The world’s leading publication for data science, AI, and ML professionals.

Python vs. Julia: It’s also about Consistency

The main advantages of Julia over Python are surely its speed and concepts like multiple dispatch. But there is more: In everyday use…

Photo by Claudio Schwarz on Unsplash
Photo by Claudio Schwarz on Unsplash

How easy (or difficult) it is to learn and use a programming language depends in a significant way on how consistent different constructs of that language can be used and applied. A high degree of consistency also helps to avoid mistakes, thus making it a crucial aspect for building quality software. In this article I will show how well Julia and Python perform in this area.

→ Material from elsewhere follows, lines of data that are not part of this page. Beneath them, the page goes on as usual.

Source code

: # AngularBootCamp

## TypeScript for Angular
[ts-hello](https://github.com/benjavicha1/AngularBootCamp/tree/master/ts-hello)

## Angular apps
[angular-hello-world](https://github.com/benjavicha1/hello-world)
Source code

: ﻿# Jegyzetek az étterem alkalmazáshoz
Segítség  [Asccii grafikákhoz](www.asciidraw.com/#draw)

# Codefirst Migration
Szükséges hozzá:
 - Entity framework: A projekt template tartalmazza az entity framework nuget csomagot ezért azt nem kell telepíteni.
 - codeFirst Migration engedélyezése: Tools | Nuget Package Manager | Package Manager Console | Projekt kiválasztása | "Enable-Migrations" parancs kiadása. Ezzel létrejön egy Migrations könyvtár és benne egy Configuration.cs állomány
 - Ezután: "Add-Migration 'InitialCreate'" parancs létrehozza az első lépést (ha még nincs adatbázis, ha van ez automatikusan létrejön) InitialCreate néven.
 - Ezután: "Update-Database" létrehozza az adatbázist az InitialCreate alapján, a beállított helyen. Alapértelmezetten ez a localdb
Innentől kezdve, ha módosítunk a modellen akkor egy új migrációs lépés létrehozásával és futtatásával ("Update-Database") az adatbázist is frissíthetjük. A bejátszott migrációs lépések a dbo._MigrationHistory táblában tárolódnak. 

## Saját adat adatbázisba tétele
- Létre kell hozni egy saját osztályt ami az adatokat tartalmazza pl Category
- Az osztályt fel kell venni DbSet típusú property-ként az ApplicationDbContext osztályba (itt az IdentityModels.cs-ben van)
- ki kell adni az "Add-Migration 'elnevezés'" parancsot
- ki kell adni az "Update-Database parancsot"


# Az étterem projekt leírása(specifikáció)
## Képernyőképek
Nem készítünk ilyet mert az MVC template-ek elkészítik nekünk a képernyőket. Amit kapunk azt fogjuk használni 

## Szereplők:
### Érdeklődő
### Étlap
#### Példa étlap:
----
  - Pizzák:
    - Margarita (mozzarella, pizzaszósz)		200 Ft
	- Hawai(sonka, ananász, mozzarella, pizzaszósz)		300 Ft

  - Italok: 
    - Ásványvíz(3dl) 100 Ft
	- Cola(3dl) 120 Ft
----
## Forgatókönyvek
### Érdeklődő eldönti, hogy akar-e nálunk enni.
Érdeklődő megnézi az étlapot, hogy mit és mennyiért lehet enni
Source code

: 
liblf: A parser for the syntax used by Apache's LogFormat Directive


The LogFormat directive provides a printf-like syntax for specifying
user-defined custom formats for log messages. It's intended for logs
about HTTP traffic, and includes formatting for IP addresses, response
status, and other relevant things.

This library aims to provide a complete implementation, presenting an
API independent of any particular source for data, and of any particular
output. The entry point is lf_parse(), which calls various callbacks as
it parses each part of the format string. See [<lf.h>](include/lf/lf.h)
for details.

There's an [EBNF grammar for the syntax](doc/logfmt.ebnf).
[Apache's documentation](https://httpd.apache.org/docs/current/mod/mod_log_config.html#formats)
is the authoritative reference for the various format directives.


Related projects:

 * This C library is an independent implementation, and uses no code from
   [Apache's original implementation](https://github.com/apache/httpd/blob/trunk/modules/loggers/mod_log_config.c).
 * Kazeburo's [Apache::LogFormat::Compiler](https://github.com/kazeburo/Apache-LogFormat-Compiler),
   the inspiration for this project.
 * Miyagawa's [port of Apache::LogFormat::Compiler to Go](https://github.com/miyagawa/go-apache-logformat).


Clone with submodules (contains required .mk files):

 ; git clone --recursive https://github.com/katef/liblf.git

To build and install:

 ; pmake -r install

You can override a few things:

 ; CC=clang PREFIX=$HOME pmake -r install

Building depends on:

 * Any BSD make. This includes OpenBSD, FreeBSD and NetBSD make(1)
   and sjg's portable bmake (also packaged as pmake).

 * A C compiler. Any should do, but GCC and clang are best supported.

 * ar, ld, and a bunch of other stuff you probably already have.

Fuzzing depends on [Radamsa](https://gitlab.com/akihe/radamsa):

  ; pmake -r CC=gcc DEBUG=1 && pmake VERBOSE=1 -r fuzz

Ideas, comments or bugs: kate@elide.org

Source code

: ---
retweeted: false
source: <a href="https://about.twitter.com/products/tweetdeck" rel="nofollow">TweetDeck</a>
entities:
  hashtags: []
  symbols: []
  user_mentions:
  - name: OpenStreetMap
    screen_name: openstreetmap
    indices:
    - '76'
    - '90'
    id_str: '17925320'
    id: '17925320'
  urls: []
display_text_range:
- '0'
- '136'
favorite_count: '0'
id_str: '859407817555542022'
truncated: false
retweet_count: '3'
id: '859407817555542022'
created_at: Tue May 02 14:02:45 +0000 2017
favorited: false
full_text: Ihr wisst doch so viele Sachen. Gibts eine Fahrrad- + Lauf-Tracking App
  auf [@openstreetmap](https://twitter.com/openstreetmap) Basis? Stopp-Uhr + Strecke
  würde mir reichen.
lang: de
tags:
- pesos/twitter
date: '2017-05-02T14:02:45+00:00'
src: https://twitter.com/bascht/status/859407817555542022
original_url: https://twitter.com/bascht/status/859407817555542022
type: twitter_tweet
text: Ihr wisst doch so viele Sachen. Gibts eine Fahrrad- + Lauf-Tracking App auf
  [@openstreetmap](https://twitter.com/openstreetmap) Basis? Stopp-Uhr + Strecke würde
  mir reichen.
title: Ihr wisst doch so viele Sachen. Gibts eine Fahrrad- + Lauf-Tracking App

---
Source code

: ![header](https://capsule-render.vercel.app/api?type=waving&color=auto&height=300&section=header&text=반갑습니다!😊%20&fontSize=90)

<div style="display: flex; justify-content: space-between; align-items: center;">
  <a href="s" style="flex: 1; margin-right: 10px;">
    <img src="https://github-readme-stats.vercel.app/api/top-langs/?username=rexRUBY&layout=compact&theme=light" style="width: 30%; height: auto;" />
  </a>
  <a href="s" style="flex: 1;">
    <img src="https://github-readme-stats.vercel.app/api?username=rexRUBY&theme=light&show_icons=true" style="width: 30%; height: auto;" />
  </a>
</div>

Using ranges and indexing as an example, I will first illustrate how the two languages differ in the usage of these concepts and then explain the rationales behind it.

Ranges

In Programming a range of numbers, specified by a lower bound and an upper bound, is an often-used concept. Let’s have a look on how it is applied in both languages.

A range of integers

If we need, let’s say a range of integers from 4 to 10, this is expressed as follows:

Python: range(4,11)                    Julia: 4:10

In Julia the lower bound and the upper bound are inclusive when specifying a range, whereas in Python the lower bound is inclusive and the upper bound exclusive. So we have to give an upper bound of 11, if we want numbers up to 10 in Python.

A range of elements from an array

If we have an array a and want to extract the 4th up to the 10th element, we have to write:

Python: a[3:10]                       Julia: a[4:10]

In Python indexing of arrays (lists) begins at zero, so the 4th element has an index of 3. And again the upper bound is exclusive. So to specify that we want the elements up to the 10th element (which has index 9), we have to put there a 10.

As we can see here, in Julia the exact same expression as above is used. And it is not only the exact same expression, but the same (range) object. It can be used ‘standalone’ as above or given as an argument to an array for indexing.

A range to draw random numbers from

The following expressions are used to generate random numbers in the range from 4 to 10:

Python: randint(4,10)                Julia: rand(4:10)

In Python the upper bound is in this case inclusive, thus deviating from the common concept. In Julia we pass the exact same range object, introduced above, as an argument to the function rand.

Introducing a step size

If we don’t want each element within a range, but e.g. only every second element, this can be specified in both languages using a step size (in this example a size of 2 instead of 1). So to get every second number from 4 to 10 we write:

Python: range(4,11,2)               Julia: 4:2:10

In Julia this extended version is also just a range object. So it can be used in each place where a range object may be specified, especially also in the cases above to specify a subrange of an array or to specify the range from where random numbers are drawn.

                                    Julia: a[4:2:10]
                                           rand(4:2:10)

This isn’t possible in Python.

Other sorts of ranges

Of course there are not only ranges of integers. The next example shows a range of three hourly timestamps on April 8th of 2022 (from 12:00 to 14:00):

Python: pandas.data_range(start='08/04/2022 12:00', 
                          periods=3, freq='H')
Julia:  DateTime(2022,4,8,12):Hour(1):DateTime(2022,4,8,14)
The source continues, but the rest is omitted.